- WORK ORDER
The answer must consist of every line from the entries that holds the word "page".

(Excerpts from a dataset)

§ §

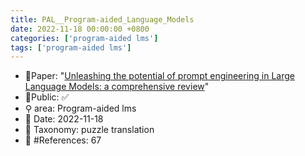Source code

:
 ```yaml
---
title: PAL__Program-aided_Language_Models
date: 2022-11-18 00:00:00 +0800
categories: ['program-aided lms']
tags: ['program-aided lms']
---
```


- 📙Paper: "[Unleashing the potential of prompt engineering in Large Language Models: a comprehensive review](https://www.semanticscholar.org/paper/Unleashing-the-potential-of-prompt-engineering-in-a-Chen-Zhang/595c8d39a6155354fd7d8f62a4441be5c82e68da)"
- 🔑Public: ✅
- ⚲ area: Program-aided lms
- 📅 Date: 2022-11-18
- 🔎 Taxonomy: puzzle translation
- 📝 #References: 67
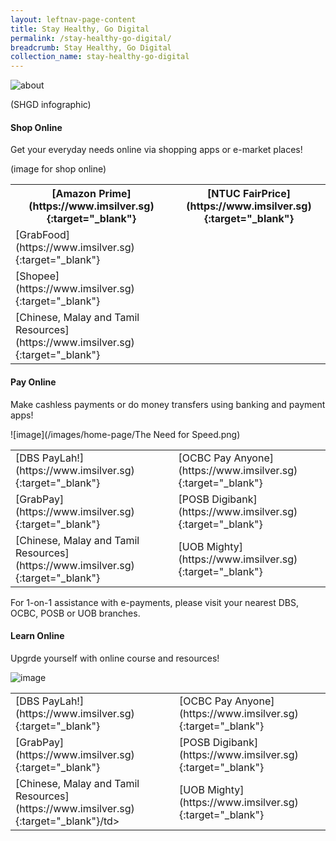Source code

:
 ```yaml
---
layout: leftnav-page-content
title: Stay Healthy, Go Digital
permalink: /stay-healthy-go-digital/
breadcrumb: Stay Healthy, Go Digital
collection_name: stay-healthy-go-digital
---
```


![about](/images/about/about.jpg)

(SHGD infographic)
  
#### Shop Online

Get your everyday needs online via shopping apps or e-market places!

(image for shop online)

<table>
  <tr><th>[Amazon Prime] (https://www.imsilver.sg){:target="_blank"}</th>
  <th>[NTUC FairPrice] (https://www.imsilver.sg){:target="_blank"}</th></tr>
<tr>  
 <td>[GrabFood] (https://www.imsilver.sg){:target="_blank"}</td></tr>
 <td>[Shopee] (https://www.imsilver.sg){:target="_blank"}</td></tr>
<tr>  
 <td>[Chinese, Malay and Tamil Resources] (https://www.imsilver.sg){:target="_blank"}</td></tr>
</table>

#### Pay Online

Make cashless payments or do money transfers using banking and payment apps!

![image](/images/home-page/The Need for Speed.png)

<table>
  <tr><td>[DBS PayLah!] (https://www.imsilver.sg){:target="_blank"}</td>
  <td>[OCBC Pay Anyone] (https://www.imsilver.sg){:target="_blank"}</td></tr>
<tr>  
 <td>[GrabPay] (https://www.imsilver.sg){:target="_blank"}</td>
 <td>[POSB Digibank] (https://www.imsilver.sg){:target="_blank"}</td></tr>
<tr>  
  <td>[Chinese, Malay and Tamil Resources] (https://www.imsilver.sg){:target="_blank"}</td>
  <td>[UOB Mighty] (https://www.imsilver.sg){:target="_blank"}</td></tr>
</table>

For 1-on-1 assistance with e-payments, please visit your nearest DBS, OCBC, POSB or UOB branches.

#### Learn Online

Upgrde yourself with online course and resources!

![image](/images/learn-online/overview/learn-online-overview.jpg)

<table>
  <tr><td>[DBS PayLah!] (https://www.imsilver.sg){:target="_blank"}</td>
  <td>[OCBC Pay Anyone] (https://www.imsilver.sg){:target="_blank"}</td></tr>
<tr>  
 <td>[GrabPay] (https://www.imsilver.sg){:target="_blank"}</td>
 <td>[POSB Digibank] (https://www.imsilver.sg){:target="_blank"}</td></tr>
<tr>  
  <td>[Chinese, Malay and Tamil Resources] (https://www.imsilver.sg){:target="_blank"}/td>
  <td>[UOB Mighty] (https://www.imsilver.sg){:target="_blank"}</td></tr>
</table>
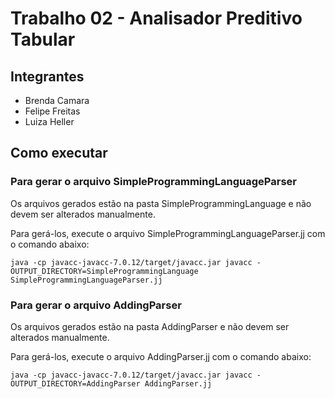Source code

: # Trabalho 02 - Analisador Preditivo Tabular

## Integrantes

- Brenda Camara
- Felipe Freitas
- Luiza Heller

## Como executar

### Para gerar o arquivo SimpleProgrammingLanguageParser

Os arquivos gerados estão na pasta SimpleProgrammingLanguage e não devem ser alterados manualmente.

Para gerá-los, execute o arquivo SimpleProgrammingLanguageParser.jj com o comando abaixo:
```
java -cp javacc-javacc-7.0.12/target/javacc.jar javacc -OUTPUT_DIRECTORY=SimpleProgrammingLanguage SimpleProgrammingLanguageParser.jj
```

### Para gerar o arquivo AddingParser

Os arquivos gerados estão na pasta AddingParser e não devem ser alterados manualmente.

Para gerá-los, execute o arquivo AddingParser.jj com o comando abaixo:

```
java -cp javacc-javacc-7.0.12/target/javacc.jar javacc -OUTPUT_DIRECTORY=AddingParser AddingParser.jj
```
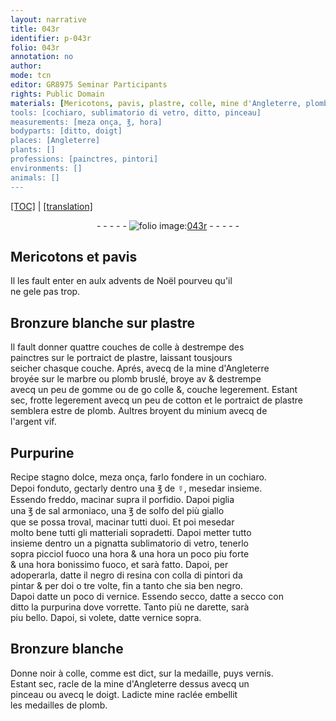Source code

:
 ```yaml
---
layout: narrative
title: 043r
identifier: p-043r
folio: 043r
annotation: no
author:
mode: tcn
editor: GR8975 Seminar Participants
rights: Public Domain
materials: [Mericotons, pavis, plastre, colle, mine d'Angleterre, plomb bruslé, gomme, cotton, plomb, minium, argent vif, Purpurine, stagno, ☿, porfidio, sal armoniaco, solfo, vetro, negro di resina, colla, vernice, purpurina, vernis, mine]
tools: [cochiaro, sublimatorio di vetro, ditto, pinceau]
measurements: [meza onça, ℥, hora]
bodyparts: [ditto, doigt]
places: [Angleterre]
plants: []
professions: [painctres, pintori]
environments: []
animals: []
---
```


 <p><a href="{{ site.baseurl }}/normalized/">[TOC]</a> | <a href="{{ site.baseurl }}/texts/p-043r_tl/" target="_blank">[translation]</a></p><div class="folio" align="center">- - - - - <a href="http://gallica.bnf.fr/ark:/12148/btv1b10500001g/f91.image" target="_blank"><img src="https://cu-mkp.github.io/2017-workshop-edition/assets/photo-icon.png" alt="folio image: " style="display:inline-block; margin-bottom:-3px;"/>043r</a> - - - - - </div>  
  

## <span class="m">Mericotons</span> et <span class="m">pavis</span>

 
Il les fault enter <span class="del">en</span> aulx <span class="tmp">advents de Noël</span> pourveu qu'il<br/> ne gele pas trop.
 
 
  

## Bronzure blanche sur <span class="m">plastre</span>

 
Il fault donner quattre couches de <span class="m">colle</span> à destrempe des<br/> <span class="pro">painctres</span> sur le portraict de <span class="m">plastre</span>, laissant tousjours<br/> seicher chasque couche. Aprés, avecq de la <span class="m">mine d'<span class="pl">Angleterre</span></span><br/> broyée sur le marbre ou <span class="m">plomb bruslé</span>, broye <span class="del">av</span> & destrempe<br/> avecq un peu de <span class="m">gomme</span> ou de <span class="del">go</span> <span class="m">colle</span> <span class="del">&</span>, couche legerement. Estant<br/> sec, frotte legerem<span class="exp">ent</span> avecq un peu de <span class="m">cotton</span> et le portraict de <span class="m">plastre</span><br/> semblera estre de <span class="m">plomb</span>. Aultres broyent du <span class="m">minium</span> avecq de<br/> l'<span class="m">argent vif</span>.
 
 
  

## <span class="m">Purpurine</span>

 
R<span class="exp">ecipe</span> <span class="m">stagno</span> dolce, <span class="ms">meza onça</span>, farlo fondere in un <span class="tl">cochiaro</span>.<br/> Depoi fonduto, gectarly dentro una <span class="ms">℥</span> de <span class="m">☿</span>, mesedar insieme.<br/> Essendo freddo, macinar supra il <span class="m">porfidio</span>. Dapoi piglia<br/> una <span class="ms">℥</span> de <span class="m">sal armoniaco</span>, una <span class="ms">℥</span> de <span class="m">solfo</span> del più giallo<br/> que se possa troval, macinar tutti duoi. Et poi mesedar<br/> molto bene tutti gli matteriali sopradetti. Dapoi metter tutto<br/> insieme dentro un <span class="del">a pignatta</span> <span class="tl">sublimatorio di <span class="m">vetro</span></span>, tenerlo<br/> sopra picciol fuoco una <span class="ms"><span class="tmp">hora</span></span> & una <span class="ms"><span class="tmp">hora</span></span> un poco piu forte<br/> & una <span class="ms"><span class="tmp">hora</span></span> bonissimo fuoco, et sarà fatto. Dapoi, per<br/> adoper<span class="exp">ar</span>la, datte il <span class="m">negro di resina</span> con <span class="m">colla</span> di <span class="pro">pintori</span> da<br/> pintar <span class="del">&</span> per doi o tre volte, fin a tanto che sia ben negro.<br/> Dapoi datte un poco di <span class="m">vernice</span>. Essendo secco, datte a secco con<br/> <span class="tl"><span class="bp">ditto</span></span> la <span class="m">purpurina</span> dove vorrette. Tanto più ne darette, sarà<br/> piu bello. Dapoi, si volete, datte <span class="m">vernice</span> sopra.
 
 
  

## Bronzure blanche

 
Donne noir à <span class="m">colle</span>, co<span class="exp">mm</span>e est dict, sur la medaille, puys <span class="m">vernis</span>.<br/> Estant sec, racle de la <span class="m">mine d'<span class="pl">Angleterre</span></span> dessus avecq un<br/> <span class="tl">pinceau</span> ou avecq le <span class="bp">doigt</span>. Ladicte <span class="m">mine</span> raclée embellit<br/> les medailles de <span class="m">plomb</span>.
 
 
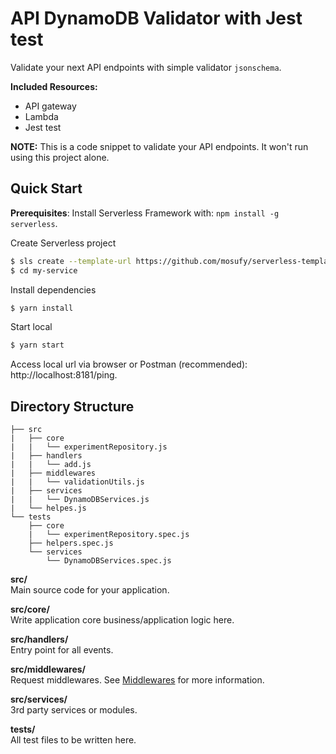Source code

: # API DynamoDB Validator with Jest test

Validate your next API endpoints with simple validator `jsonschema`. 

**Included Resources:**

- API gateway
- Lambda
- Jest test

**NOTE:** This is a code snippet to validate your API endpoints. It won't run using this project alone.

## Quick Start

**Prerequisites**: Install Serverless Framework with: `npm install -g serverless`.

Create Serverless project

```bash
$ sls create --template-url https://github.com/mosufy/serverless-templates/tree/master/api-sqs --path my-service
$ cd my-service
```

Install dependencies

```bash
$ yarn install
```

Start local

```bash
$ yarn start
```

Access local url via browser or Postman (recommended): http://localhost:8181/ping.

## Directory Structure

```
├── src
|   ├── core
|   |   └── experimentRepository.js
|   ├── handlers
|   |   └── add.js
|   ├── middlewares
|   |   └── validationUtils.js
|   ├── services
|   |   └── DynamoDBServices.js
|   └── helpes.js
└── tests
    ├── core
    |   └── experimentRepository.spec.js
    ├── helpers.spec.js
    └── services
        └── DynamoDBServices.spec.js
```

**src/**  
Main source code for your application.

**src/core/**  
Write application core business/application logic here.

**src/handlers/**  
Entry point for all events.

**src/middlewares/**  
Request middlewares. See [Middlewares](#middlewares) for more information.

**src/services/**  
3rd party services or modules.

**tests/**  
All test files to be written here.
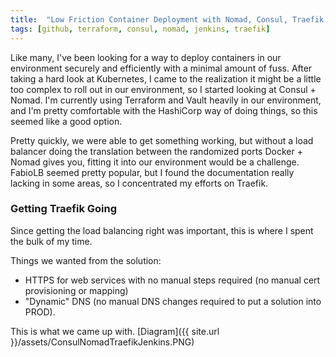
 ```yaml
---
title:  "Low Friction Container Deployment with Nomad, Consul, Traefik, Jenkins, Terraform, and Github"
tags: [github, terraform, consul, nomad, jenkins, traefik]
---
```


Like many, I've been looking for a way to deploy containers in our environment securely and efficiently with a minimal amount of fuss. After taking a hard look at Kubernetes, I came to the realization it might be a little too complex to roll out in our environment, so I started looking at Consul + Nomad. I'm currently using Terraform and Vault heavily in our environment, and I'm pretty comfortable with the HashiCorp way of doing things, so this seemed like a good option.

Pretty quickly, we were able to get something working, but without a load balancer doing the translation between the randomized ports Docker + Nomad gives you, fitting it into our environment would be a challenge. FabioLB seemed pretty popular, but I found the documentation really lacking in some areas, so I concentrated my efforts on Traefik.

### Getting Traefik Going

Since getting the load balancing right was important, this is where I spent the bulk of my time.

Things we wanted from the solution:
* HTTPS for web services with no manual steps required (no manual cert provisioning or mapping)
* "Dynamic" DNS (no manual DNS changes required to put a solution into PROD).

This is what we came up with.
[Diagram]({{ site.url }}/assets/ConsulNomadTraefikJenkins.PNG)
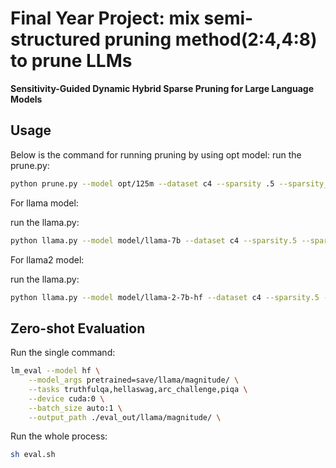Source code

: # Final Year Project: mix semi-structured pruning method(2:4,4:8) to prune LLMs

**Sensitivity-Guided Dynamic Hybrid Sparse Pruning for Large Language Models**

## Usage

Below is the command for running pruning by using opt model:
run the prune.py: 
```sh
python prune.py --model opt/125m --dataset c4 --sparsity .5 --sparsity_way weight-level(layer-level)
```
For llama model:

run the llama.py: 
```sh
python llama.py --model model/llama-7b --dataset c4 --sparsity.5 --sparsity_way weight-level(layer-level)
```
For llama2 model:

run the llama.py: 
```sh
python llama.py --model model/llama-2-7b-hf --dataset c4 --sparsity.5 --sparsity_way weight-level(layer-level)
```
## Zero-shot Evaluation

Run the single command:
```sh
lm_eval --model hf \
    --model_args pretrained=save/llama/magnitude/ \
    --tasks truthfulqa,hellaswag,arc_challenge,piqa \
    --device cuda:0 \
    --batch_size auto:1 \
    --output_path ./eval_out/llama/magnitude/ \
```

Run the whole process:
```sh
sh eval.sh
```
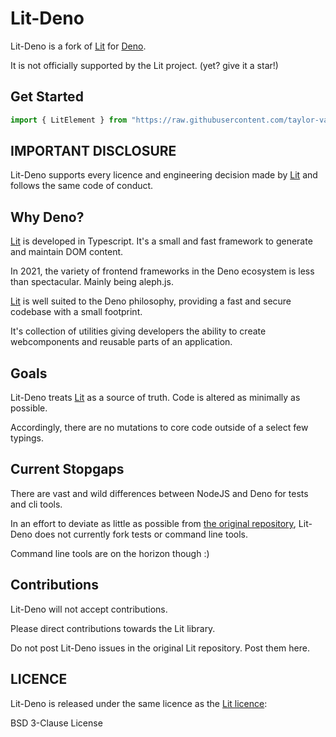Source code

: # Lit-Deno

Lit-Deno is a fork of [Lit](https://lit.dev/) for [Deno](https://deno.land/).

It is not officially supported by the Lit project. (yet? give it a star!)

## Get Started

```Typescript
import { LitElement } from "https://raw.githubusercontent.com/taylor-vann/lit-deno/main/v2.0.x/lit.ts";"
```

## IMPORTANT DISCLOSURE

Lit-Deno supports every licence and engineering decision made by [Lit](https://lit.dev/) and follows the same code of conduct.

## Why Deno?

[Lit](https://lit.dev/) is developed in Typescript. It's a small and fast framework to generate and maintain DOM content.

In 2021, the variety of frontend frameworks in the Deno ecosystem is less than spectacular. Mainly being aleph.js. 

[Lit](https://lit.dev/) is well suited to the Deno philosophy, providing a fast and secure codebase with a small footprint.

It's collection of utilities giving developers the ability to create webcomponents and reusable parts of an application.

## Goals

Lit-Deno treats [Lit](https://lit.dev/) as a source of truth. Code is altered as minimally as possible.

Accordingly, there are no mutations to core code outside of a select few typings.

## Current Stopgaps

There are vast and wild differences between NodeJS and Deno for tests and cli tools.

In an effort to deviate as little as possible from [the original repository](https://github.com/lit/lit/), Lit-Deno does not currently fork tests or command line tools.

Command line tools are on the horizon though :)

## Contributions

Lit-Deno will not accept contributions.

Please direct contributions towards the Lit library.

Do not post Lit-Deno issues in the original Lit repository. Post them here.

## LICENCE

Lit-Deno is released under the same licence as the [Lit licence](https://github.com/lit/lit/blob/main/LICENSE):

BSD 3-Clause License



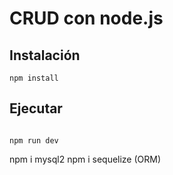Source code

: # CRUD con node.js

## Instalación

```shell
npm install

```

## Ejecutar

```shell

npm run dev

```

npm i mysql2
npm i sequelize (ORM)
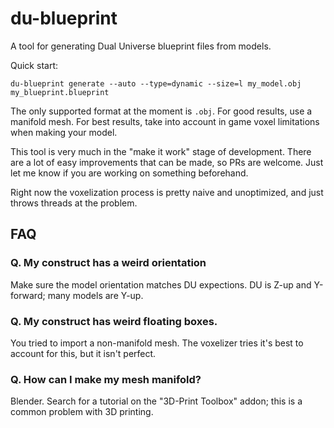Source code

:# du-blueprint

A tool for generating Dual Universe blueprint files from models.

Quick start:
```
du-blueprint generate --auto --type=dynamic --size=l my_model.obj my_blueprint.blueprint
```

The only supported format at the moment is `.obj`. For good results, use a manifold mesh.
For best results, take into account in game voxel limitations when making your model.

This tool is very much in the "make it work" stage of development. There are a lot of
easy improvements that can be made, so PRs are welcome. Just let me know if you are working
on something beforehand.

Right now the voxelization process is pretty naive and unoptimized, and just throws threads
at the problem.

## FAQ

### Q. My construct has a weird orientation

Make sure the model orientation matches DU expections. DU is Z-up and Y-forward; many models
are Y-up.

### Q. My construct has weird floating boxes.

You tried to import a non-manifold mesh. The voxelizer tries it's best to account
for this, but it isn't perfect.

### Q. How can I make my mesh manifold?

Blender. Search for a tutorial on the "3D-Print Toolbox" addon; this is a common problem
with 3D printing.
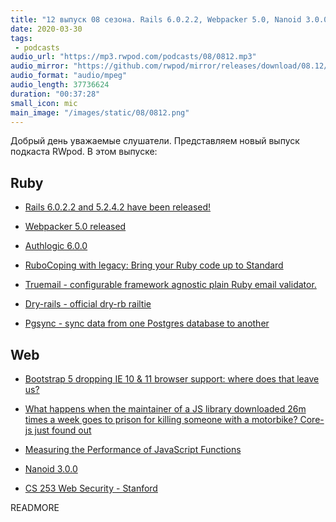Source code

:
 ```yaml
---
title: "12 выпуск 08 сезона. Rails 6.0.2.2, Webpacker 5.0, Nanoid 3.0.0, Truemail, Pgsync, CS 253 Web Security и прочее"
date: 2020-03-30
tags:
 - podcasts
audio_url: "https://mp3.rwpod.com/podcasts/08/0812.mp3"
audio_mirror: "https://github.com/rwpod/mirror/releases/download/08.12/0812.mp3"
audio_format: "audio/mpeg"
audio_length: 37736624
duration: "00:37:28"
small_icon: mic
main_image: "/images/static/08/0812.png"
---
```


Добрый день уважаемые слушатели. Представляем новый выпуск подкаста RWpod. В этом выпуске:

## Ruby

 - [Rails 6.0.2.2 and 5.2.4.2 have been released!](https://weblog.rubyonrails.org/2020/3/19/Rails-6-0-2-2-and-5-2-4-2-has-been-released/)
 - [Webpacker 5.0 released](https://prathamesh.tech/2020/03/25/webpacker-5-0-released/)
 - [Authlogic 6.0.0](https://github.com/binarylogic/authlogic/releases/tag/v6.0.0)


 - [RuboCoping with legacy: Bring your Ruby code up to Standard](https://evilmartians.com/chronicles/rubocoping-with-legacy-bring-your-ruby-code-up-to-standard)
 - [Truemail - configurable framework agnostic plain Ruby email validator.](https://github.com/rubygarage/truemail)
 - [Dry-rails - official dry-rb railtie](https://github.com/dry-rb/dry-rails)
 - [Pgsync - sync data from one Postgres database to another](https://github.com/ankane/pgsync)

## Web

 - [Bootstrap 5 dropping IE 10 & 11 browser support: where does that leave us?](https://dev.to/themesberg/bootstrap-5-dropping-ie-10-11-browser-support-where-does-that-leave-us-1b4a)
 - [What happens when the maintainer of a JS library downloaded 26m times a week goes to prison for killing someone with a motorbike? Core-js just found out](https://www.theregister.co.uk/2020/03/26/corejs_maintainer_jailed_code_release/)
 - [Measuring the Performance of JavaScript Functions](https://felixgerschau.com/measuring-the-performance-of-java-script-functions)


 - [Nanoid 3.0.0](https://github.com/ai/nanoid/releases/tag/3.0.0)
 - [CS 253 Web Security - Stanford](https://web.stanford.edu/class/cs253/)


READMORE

§ §

- REPLY TO THE EXERCISE
layout: leftnav-page-content
![image](/images/home-page/The Need for Speed.png)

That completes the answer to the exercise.